体の不調

ビタミン欠乏症とは

体の不調 2016年10月5日

2016_10_1ビタミン欠乏症とは、ビタミンの不足によって起こる病気の総称です。発展途上国などでの問題で、身近な病気ではないと感じる人も多いかもしれませんが、過剰なダイエットや外食や偏食などで、先進国でも潜在的に不足している人が増えています。

代表的な症状として、ビタミンB1が不足すると「脚気」、ナイアシン不足では「皮膚の炎症」など、ビタミンC不足で「壊血病」、ビタミンD不足では「くる病」、ビタミンB12不足で「悪性貧血」などがあります。
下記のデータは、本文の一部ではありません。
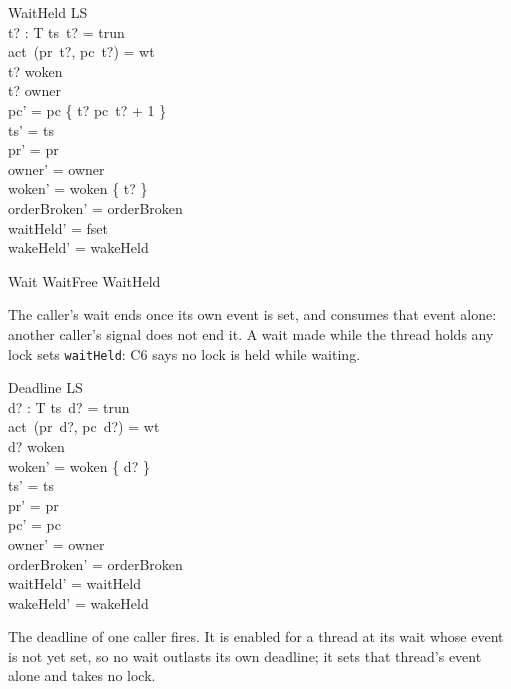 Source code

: \documentclass[a4paper,10pt,fleqn]{article}
\begin{document}
\begin{schema}{WaitHeld}
  \Delta LS \\
  t? : T
\where
  ts~t? = trun \\
  act~(pr~t?, pc~t?) = wt \\
  t? \in woken \\
  t? \in \ran owner \\
  pc' = pc \oplus \{ t? \mapsto pc~t? + 1 \} \\
  ts' = ts \\
  pr' = pr \\
  owner' = owner \\
  woken' = woken \setminus \{ t? \} \\
  orderBroken' = orderBroken \\
  waitHeld' = fset \\
  wakeHeld' = wakeHeld
\end{schema}

\begin{zed}
  Wait  WaitFree \lor WaitHeld
\end{zed}

The caller's wait ends once its own event is set, and consumes that event
alone: another caller's signal does not end it.  A wait made while the thread
holds any lock sets \texttt{waitHeld}: C6 says no lock is held while waiting.

\begin{schema}{Deadline}
  \Delta LS \\
  d? : T
\where
  ts~d? = trun \\
  act~(pr~d?, pc~d?) = wt \\
  d? \notin woken \\
  woken' = woken \cup \{ d? \} \\
  ts' = ts \\
  pr' = pr \\
  pc' = pc \\
  owner' = owner \\
  orderBroken' = orderBroken \\
  waitHeld' = waitHeld \\
  wakeHeld' = wakeHeld
\end{schema}

The deadline of one caller fires.  It is enabled for a thread at its wait
whose event is not yet set, so no wait outlasts its own deadline; it sets that
thread's event alone and takes no lock.
\end{document}
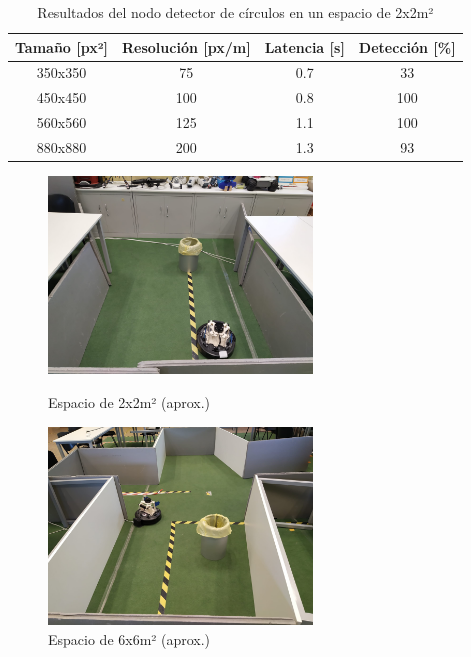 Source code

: \begin{table}[h!]
\begin{center}
\begin{tabular}{|c|c|c|c|}
\hline
\textbf{Tamaño [px²]} & \textbf{Resolución [px/m]} & \textbf{Latencia [s]} & \textbf{Detección [\%]} \\
\hline
350x350 & 75  & 0.7 & 33  \\
450x450 & 100 & 0.8 & 100 \\
560x560 & 125 & 1.1 & 100 \\
880x880 & 200 & 1.3 & 93  \\
\hline
\end{tabular}
\caption{Resultados del nodo detector de círculos en un espacio de 2x2m²}
\label{tab:circle_results_2x2}
\end{center}
\end{table}

\begin{figure}[h!]
  \centering
  \begin{minipage}{0.45\textwidth}
    \centering
    \includegraphics[width=7cm]{figs/lab_2x2_photo}
    \caption{Espacio de 2x2m² (aprox.)}
    \label{fig:lab_2x2_photo}
  \end{minipage}
  \hfill
  \begin{minipage}{0.45\textwidth}
    \centering
    \includegraphics[width=7cm]{figs/lab_6x6_photo}
    \caption{Espacio de 6x6m² (aprox.)}
    \label{fig:lab_6x6_photo}
  \end{minipage}
\end{figure}\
しかし、明らかな病気に至らなくとも、潜在的にビタミンが不足すると「元気が出ない」「肌荒れがひどい」など体が危険信号を出すように。
バランスの良い食事が取れていない人は注意が必要です。

高齢者が不足しているビタミン

食欲減退などの理由で、食事に問題がある高齢者は、特に次のビタミンが不足していると考えられます。

●ビタミンD
ビタミンDはカルシウムの吸収を促進し、骨の形成を助ける栄養素です。不足すると骨の軟化や骨粗しょう症に繋がります。高齢者施設の入居者を対象とした調査では、このビタミンDが不足している割合が8割に至ったという報告もあります。

●ビタミンB12
ビタミンB12不足は老化に伴う様々な症状の原因の1つだとされています。特に認知症。ビタミンB12が不足すると記憶障害、気力、妄想などに繋がるといわれます。

ビタミン欠乏症の予防と対策

潜在的なビタミン欠乏症を防ぐには、なによりもバランスのよい食事を心がけることが一番です。その上で、高齢者は次のことにも留意しましょう。

●ビタミンD不足の対策
ビタミンDは食事で摂り入れるほか、日光浴をして体内で作ることが必要です。バランスのよい食事と、1日15分程の適度な日光浴をお勧めします。もしもサプリメントを利用する場合は、ビタミンDの特性上、排泄されにくいため過剰摂取に気をつけましょう。

●ビタミンB12不足の対策
ビタミンB12は魚介類に多く含まれるビタミンです。日常生活で特に不足しがちな栄養素ではありませんが、食べる量が減り、吸収力も下がっている人は注意が必要です。